→ **Data to use**
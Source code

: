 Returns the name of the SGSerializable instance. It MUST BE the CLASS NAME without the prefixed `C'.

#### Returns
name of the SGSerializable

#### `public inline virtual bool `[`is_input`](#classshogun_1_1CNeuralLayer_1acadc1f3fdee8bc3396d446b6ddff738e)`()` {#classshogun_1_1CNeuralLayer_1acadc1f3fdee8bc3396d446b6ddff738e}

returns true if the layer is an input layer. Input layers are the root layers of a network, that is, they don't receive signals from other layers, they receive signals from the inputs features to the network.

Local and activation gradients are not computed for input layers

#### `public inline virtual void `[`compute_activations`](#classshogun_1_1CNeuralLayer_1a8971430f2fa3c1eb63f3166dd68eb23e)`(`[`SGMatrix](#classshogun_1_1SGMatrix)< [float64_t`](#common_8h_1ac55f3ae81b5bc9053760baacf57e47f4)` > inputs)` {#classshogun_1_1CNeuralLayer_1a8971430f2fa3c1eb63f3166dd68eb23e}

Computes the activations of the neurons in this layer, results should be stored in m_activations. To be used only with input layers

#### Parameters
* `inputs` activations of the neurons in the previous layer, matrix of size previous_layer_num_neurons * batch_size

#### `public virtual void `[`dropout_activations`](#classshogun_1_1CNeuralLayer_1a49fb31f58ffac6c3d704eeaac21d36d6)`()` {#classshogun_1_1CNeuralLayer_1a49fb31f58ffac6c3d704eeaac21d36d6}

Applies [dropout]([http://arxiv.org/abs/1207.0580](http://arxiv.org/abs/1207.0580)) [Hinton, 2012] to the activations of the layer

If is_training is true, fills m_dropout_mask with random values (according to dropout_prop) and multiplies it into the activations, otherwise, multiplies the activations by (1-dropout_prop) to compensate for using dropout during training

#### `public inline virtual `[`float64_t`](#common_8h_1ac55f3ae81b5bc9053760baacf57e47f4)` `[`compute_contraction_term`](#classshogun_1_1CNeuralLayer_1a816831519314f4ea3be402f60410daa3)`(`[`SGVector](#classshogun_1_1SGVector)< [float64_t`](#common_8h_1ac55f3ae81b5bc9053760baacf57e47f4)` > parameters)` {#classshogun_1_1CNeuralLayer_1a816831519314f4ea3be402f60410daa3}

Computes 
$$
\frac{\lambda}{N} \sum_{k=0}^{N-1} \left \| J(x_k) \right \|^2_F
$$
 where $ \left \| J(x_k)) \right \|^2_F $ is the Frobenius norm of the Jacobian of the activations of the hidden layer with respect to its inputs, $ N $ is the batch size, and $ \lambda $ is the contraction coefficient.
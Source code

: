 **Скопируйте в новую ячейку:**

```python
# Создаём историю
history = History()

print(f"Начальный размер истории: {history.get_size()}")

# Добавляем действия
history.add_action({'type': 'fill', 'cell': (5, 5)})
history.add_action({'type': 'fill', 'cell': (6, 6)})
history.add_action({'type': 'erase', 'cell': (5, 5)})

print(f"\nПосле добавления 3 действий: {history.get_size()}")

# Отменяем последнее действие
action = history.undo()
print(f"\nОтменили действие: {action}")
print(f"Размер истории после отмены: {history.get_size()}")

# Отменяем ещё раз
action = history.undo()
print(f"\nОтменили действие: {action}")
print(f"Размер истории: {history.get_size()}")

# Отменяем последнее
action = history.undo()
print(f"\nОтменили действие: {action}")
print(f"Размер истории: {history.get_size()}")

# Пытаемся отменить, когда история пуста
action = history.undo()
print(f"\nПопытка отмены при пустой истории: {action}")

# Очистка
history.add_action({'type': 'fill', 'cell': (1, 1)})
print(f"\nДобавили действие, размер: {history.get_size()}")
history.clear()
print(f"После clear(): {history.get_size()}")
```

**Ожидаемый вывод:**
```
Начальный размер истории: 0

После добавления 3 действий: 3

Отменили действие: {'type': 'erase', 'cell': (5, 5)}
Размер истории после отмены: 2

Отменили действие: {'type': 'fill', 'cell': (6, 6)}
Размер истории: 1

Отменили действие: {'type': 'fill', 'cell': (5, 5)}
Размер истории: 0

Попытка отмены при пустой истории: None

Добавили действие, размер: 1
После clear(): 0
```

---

→ **Your instructions**
In the lines above, spot each one that contains the word "действие" and copy it.

→ **Result**
# Отменяем последнее действие
print(f"\nОтменили действие: {action}")
print(f"\nОтменили действие: {action}")
print(f"\nОтменили действие: {action}")
print(f"\nДобавили действие, размер: {history.get_size()}")
Отменили действие: {'type': 'erase', 'cell': (5, 5)}
Отменили действие: {'type': 'fill', 'cell': (6, 6)}
Отменили действие: {'type': 'fill', 'cell': (5, 5)}
Добавили действие, размер: 1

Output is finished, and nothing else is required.